▸ **Exercise**
The full set of records must be printed exactly as given.

□ □ □ □ □

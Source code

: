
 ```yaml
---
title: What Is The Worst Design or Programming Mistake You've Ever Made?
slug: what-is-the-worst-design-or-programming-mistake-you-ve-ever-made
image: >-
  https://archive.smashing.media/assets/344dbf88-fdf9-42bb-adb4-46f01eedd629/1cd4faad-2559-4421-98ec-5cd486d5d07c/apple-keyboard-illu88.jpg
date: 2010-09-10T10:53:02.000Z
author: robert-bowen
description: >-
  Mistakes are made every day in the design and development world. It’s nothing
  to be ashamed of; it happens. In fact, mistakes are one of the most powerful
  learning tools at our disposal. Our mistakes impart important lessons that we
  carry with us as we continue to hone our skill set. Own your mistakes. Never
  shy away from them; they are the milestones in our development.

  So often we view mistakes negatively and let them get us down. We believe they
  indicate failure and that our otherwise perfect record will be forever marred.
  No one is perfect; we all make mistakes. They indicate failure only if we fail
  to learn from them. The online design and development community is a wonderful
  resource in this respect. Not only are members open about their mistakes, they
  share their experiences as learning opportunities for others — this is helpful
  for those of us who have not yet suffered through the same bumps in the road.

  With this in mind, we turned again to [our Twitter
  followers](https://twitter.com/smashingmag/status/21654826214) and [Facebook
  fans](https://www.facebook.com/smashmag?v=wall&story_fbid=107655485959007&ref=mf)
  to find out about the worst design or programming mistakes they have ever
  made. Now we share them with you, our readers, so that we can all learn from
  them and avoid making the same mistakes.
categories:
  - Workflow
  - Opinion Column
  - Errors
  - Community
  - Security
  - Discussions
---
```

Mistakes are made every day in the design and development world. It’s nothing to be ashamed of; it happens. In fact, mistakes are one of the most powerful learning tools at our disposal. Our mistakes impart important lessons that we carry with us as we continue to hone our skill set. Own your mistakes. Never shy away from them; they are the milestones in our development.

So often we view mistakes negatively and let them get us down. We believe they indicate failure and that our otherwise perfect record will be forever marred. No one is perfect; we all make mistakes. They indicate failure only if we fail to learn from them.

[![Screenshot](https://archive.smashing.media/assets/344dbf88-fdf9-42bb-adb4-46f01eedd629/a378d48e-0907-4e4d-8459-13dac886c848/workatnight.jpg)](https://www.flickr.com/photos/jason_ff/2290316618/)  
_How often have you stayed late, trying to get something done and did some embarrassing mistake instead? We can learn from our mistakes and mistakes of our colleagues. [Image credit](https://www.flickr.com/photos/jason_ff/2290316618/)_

□ □ □ □ □

▸ **Result of the task**
Source code

:
 ```yaml
---
title: What Is The Worst Design or Programming Mistake You've Ever Made?
slug: what-is-the-worst-design-or-programming-mistake-you-ve-ever-made
image: >-
  https://archive.smashing.media/assets/344dbf88-fdf9-42bb-adb4-46f01eedd629/1cd4faad-2559-4421-98ec-5cd486d5d07c/apple-keyboard-illu88.jpg
date: 2010-09-10T10:53:02.000Z
author: robert-bowen
description: >-
  Mistakes are made every day in the design and development world. It’s nothing
  to be ashamed of; it happens. In fact, mistakes are one of the most powerful
  learning tools at our disposal. Our mistakes impart important lessons that we
  carry with us as we continue to hone our skill set. Own your mistakes. Never
  shy away from them; they are the milestones in our development.

  So often we view mistakes negatively and let them get us down. We believe they
  indicate failure and that our otherwise perfect record will be forever marred.
  No one is perfect; we all make mistakes. They indicate failure only if we fail
  to learn from them. The online design and development community is a wonderful
  resource in this respect. Not only are members open about their mistakes, they
  share their experiences as learning opportunities for others — this is helpful
  for those of us who have not yet suffered through the same bumps in the road.

  With this in mind, we turned again to [our Twitter
  followers](https://twitter.com/smashingmag/status/21654826214) and [Facebook
  fans](https://www.facebook.com/smashmag?v=wall&story_fbid=107655485959007&ref=mf)
  to find out about the worst design or programming mistakes they have ever
  made. Now we share them with you, our readers, so that we can all learn from
  them and avoid making the same mistakes.
categories:
  - Workflow
  - Opinion Column
  - Errors
  - Community
  - Security
  - Discussions
---
```

Mistakes are made every day in the design and development world. It’s nothing to be ashamed of; it happens. In fact, mistakes are one of the most powerful learning tools at our disposal. Our mistakes impart important lessons that we carry with us as we continue to hone our skill set. Own your mistakes. Never shy away from them; they are the milestones in our development.

So often we view mistakes negatively and let them get us down. We believe they indicate failure and that our otherwise perfect record will be forever marred. No one is perfect; we all make mistakes. They indicate failure only if we fail to learn from them.

[![Screenshot](https://archive.smashing.media/assets/344dbf88-fdf9-42bb-adb4-46f01eedd629/a378d48e-0907-4e4d-8459-13dac886c848/workatnight.jpg)](https://www.flickr.com/photos/jason_ff/2290316618/)  
_How often have you stayed late, trying to get something done and did some embarrassing mistake instead? We can learn from our mistakes and mistakes of our colleagues. [Image credit](https://www.flickr.com/photos/jason_ff/2290316618/)_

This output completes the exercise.